> **Input data**
====

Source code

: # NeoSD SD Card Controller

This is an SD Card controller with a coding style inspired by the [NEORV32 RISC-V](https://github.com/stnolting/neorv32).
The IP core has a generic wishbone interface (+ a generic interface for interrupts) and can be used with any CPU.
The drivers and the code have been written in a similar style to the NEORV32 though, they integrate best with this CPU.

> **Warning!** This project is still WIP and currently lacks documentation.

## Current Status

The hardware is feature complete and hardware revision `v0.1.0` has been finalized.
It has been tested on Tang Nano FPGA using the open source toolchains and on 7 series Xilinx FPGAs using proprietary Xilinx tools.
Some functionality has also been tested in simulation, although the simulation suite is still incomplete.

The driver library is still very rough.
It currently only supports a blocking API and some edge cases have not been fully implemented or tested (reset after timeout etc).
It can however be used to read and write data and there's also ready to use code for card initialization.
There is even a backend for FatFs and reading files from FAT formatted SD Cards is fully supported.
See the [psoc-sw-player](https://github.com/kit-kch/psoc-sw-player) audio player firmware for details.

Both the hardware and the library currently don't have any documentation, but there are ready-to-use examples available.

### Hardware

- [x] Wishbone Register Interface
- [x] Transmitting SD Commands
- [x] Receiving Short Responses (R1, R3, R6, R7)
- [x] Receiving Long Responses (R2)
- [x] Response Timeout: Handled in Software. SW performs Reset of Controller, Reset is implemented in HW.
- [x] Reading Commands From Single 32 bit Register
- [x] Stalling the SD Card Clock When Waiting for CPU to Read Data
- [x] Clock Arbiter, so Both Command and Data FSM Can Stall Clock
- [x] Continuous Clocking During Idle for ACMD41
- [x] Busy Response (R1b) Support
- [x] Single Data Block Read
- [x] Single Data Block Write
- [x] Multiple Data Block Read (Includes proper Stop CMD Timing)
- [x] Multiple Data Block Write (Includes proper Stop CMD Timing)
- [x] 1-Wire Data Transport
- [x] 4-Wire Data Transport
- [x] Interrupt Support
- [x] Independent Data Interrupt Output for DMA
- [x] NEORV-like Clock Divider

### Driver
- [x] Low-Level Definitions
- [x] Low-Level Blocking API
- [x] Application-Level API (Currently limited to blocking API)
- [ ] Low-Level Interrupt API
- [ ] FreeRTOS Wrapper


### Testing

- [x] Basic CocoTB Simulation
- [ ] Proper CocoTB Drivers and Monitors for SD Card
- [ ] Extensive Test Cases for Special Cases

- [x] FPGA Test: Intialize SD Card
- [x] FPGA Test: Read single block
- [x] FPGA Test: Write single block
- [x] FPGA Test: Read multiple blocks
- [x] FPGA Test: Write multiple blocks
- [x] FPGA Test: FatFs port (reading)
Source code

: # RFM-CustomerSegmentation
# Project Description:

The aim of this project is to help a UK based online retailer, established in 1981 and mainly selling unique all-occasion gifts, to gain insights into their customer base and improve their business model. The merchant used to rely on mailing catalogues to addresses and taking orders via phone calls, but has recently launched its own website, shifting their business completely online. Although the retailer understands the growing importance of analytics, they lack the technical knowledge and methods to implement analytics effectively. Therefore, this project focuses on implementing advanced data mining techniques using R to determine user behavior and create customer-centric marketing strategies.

====

Your task is to restate, word for word, only those lines above that fall between the line holding "It has been" and the line holding "- [x] Receiving Long Responses (R2)", inclusive.

> **Response for this exercise**
It has been tested on Tang Nano FPGA using the open source toolchains and on 7 series Xilinx FPGAs using proprietary Xilinx tools.
Some functionality has also been tested in simulation, although the simulation suite is still incomplete.

The driver library is still very rough.
It currently only supports a blocking API and some edge cases have not been fully implemented or tested (reset after timeout etc).
It can however be used to read and write data and there's also ready to use code for card initialization.
There is even a backend for FatFs and reading files from FAT formatted SD Cards is fully supported.
See the [psoc-sw-player](https://github.com/kit-kch/psoc-sw-player) audio player firmware for details.

Both the hardware and the library currently don't have any documentation, but there are ready-to-use examples available.

### Hardware

- [x] Wishbone Register Interface
- [x] Transmitting SD Commands
- [x] Receiving Short Responses (R1, R3, R6, R7)
- [x] Receiving Long Responses (R2)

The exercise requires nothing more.